A dark and exotic literary war thriller.
“The Paper Crane boasts an intriguing plot. Its opening chapter drew me straight into a fascinating story.” Crooked Cat Publishing, Flash500 Novel Opening and Synopsis Competition. Awarded joint runner-up in 2016.
A decade after her husband Edward’s death, veteran war correspondent Bel McQueen begins to erase a past that she can no longer live with. In self-imposed exile at Lucky Guest House in Bangkok, Bel unearths ten papers and a journal from 2006, the year of her husband’s death. These tell the true story of her life, a story which she must now rewrite in her memoir On War.

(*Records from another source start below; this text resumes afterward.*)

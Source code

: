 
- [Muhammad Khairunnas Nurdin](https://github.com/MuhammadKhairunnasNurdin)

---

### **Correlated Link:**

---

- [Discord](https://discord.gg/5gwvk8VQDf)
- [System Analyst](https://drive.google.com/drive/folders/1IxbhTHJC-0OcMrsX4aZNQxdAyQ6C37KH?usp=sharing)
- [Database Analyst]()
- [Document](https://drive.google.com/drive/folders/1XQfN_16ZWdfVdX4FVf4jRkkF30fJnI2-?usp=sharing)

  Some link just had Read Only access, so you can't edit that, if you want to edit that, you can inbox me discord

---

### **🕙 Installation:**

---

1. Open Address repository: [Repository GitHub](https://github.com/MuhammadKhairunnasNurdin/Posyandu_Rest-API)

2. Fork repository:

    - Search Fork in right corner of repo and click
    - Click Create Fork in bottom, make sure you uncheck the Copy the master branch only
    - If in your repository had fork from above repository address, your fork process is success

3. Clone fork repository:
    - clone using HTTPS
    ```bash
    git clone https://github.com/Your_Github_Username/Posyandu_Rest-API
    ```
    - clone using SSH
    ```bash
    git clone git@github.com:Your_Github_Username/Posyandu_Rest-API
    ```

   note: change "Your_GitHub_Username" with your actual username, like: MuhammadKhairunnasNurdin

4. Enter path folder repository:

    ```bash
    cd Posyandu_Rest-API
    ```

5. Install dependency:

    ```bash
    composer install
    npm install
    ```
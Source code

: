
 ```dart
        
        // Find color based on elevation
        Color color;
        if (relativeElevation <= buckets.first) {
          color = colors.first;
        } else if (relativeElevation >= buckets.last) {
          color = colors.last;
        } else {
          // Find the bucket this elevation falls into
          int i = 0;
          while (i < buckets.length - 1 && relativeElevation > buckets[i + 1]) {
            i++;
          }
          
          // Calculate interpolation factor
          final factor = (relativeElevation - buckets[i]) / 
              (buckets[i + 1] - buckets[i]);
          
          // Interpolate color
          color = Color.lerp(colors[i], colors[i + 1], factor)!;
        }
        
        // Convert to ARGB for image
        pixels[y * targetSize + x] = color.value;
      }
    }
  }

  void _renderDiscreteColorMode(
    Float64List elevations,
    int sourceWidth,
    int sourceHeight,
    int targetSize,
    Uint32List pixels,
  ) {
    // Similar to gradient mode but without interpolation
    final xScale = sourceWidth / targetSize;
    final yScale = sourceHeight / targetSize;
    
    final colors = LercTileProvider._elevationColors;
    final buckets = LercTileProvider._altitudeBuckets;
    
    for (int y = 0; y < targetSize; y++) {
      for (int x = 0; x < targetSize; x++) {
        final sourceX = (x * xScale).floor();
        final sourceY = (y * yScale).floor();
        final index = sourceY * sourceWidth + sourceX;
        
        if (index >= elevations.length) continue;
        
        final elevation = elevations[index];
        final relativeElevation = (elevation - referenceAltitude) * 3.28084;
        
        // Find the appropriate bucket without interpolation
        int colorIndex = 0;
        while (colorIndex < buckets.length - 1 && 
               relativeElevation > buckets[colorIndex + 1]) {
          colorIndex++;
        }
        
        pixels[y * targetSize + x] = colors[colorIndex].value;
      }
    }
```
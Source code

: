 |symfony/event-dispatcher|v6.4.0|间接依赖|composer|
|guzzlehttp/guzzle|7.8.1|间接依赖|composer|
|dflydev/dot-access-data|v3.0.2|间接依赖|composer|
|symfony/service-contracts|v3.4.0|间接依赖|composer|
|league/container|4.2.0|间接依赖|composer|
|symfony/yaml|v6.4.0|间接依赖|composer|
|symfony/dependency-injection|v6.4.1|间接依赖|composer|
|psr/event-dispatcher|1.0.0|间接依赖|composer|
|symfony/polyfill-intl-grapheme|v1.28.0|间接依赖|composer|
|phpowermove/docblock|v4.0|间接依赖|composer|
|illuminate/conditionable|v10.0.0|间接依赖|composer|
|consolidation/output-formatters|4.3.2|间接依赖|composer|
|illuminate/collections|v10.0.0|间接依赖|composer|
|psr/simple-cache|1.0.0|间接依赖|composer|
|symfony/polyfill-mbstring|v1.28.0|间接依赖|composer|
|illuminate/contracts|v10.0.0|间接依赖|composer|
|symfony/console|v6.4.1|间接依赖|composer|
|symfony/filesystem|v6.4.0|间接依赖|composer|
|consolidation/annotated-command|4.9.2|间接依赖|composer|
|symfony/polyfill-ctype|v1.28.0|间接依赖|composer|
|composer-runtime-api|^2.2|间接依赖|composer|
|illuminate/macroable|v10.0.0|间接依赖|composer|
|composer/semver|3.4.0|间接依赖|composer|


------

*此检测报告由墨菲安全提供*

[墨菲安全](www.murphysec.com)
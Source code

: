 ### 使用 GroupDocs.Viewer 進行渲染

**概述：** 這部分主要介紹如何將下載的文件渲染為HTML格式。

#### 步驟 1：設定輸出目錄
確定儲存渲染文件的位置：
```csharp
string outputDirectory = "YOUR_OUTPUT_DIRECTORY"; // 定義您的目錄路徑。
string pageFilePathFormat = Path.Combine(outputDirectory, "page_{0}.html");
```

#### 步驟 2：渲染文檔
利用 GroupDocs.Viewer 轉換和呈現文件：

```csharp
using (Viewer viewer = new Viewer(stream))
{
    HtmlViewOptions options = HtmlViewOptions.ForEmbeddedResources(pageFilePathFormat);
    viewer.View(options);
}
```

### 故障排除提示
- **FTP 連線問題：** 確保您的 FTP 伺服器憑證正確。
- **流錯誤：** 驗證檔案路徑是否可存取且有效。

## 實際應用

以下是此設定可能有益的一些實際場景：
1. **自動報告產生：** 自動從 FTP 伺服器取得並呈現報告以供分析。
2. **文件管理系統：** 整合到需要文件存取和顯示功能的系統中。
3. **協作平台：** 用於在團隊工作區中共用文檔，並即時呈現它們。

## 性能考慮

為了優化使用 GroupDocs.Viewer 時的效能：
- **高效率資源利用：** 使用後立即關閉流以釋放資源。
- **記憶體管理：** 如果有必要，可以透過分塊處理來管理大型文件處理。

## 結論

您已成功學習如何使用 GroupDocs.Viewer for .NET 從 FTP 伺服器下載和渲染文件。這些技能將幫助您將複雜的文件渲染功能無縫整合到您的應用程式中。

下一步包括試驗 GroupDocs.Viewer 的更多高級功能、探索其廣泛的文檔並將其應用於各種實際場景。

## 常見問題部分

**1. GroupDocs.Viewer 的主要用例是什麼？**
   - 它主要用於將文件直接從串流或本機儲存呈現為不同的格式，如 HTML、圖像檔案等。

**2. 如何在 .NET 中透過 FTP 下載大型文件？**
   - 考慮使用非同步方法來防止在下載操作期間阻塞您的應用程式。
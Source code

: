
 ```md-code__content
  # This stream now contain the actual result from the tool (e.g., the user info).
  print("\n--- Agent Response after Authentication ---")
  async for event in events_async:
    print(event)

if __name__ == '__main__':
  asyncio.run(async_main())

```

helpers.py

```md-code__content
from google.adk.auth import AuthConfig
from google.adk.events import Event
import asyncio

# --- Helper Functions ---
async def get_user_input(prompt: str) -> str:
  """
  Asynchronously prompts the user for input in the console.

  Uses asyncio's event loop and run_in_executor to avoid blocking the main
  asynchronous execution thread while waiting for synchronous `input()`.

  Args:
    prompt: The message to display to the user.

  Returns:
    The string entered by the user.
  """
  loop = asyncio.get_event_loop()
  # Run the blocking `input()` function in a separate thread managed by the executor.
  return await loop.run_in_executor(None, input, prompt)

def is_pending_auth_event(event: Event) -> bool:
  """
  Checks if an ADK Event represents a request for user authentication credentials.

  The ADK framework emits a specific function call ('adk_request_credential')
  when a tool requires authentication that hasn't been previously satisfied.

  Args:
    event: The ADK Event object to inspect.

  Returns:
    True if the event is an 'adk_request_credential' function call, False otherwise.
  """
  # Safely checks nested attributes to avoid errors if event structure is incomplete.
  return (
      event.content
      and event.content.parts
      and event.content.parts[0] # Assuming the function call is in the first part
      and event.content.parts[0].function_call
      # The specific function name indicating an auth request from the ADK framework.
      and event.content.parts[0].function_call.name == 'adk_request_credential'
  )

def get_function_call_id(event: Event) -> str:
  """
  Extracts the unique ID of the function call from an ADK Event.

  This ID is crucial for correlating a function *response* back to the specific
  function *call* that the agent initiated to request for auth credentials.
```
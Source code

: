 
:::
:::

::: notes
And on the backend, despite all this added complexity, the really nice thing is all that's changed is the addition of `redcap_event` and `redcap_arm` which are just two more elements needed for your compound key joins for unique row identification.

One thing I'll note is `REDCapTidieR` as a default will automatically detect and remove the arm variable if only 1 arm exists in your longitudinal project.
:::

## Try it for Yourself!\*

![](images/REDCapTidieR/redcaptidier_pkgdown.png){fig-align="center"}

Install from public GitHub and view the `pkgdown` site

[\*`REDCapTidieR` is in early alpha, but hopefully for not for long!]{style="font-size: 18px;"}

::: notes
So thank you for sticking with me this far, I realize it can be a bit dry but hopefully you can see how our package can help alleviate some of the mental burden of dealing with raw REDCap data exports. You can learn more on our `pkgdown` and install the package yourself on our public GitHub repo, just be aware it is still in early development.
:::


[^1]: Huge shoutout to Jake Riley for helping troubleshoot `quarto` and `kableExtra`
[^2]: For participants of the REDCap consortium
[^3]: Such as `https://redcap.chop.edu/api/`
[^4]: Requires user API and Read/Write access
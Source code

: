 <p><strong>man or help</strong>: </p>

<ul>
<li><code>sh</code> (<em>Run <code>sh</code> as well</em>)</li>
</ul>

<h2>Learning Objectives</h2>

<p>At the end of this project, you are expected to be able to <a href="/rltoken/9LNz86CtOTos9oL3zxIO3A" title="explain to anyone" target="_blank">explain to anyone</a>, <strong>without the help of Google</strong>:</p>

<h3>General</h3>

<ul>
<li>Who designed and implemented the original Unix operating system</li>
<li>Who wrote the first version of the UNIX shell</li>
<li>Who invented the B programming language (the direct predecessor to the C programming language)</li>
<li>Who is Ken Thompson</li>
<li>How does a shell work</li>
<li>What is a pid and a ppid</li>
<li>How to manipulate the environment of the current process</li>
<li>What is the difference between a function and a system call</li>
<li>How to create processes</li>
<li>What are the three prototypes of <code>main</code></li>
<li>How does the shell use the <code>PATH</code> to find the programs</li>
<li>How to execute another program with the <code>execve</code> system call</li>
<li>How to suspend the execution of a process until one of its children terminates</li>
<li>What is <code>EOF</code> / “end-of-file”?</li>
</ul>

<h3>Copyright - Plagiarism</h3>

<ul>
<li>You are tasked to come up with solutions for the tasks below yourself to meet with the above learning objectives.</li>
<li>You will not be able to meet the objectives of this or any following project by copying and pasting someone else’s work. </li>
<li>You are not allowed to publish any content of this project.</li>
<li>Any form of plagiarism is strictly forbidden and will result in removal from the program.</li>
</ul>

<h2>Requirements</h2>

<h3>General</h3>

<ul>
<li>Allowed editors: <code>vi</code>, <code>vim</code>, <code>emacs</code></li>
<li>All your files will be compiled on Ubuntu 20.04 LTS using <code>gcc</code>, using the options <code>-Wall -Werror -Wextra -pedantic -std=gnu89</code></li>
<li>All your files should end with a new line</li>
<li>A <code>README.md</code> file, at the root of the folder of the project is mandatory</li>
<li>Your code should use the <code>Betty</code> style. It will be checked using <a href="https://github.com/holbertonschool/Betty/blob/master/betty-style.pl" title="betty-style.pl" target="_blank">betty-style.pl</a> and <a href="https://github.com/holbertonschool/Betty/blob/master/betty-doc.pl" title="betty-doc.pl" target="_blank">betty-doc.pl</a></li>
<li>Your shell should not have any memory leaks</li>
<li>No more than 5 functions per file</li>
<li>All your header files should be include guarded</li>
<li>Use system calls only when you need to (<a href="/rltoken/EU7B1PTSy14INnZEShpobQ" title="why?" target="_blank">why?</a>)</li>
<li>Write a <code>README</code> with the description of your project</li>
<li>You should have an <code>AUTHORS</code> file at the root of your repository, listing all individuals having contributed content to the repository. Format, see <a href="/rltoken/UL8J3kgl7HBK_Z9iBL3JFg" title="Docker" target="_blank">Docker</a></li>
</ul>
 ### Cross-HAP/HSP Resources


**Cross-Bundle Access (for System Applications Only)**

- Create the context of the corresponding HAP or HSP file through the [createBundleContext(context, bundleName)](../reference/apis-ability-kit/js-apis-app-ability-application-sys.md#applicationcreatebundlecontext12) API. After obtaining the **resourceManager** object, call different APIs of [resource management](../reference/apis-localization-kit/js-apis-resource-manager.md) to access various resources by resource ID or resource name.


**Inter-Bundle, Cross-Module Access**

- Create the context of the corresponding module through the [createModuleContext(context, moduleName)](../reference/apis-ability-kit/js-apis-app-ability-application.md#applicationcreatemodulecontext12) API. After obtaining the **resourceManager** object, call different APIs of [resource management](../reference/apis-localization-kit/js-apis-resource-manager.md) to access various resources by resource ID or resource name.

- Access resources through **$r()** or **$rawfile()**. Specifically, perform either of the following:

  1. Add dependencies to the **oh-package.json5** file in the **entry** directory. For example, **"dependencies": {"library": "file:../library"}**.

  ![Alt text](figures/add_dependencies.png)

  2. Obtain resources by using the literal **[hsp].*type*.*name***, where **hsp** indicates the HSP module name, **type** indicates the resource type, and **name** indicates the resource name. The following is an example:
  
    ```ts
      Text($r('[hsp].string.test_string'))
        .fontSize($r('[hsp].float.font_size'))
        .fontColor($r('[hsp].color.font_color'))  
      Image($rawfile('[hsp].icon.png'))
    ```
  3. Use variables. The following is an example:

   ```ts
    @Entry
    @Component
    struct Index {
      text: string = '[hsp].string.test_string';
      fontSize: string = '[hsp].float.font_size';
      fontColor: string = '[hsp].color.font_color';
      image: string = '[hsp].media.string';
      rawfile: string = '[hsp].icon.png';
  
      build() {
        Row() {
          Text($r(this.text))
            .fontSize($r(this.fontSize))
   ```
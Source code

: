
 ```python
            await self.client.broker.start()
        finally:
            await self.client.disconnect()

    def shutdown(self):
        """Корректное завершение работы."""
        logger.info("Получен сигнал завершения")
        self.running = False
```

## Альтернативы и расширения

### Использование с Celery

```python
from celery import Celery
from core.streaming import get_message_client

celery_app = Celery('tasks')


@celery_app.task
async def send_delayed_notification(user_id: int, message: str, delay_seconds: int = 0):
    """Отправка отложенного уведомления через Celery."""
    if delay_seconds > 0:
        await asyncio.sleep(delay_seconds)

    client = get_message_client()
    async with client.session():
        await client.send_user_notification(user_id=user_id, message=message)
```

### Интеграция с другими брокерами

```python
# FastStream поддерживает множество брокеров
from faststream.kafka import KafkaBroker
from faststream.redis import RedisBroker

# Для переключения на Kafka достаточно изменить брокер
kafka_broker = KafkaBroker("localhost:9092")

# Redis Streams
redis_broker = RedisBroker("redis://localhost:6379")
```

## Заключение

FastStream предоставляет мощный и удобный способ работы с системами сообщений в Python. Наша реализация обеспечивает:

Bel is drawn into covering the capital’s deadly protests, and meets restless war photographer Stefan Koops. Together, they report from an increasingly dangerous frontline: bombs, snipers, a ruthless army and a merciless, radical youth faction see journalists killed or disappeared with terrifying regularity.
As the danger in Bangkok grows closer and a coup d’etat threatens, Bel’s greatest fear becomes a reality. Someone knows the truth about her life, someone with almost as much to lose as she has. How far will Bel go to protect her past?
Spanning four decades, The Paper Crane is an intimate study of love, war, sex, obsession and death in Thailand. It is an unflinching portrait of the ravages of betrayal on an unstable older female protagonist, and her wait for revenge.
Extract from The Paper Crane
“I don’t know how you sleep at night. Just look at what you’ve become,” he had said to her when he was dying.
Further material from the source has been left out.